Nutraceutical Reports Fiscal 2014 Q1 Results
PARK CITY, Utah, Jan. 30, 2014 /PRNewswire/ -- Nutraceutical International Corporation (NASDAQ: NUTR) today reported results for the fiscal 2014 first quarter ended December 31, 2013. Net sales for the fiscal 2014 first quarter were $51.6 million compared to $49.7 million for the same quarter of fiscal 2013. For the first quarter of fiscal 2014, net income was $4.1 million, or $0.42 diluted earnings per share, compared to net income of $3.5 million, or $0.36 diluted earnings per share, for the same quarter of fiscal 2013.

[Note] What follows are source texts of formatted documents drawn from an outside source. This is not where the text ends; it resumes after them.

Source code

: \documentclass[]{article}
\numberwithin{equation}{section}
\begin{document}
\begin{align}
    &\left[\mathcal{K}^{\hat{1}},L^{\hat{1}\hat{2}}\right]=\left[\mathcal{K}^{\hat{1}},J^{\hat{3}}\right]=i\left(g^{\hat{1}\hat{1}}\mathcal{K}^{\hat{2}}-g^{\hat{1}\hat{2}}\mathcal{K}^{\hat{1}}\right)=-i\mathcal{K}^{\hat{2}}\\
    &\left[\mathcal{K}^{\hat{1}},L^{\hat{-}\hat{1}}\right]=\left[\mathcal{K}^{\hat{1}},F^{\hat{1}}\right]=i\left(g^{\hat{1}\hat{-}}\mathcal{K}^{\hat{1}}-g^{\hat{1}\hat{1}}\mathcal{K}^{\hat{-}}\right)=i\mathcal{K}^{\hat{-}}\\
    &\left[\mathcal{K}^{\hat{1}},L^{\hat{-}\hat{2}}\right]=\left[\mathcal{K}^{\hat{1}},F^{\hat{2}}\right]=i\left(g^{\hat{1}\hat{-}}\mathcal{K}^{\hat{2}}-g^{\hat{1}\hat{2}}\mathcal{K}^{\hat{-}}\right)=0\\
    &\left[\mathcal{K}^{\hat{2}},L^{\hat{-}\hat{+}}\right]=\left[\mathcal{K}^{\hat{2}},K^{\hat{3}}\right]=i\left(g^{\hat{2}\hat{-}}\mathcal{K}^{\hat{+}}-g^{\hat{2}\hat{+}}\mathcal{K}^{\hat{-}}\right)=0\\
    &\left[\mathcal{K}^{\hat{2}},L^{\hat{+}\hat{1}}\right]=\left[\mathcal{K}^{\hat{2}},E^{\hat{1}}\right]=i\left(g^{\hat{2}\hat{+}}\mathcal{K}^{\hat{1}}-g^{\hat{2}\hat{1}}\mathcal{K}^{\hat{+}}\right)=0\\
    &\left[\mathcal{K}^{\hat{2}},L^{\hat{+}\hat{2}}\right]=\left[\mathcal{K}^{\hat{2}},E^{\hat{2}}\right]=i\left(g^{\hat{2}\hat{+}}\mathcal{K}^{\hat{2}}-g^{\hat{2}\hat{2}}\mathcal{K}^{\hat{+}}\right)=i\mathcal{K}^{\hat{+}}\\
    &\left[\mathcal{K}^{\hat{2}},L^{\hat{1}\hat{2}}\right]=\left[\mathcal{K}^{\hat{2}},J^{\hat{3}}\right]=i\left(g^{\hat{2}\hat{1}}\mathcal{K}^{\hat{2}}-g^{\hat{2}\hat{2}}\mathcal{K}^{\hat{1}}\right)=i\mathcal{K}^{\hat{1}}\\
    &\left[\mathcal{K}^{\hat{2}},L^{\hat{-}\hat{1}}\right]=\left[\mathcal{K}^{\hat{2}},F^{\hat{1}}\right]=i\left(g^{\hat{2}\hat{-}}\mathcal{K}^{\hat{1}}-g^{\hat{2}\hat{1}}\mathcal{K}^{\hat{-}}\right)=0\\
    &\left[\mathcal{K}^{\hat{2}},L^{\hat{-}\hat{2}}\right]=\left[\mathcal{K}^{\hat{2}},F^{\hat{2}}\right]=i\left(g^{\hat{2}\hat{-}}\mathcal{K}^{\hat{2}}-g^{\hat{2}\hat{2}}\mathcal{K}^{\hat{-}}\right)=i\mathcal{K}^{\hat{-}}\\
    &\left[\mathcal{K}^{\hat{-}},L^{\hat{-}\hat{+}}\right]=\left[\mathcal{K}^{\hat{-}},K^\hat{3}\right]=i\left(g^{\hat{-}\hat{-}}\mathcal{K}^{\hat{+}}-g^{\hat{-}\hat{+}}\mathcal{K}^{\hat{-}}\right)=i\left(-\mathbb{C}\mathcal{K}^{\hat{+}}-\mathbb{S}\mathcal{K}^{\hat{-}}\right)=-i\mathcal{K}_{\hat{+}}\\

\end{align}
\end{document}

Operating cash flow for the fiscal 2014 first quarter was $5.5 million compared to $6.8 million for the same period of fiscal 2013. The fiscal 2014 first quarter operating cash flow, combined with net borrowings of $2.0 million and existing cash, was primarily used to invest $6.2 million in acquisitions of natural product businesses, $3.1 million in purchases of property, plant and equipment and $0.5 million in purchases of common stock for treasury.
Bill Gay, chairman and chief executive officer, commented, "Our fiscal 2014 first quarter results were a reflection of core strength in our branded business. We believe these results correspond to a long-term macro trend of individuals seeking healthier and more active lifestyles as they age. Positive growth in quarterly net sales, net income and Adjusted EBITDA continued. Management is focused on niche acquisitions that round out the branded product offering available to our health and natural food store customers. Three small acquisitions were completed during the fiscal first quarter. Enhancing in-store service and educational relationships with retail stores that we serve remain the primary objective in 2014 for our marketing and sales organizations. This is critical as we expand our branded portfolio of supplement, beauty and nutritional products."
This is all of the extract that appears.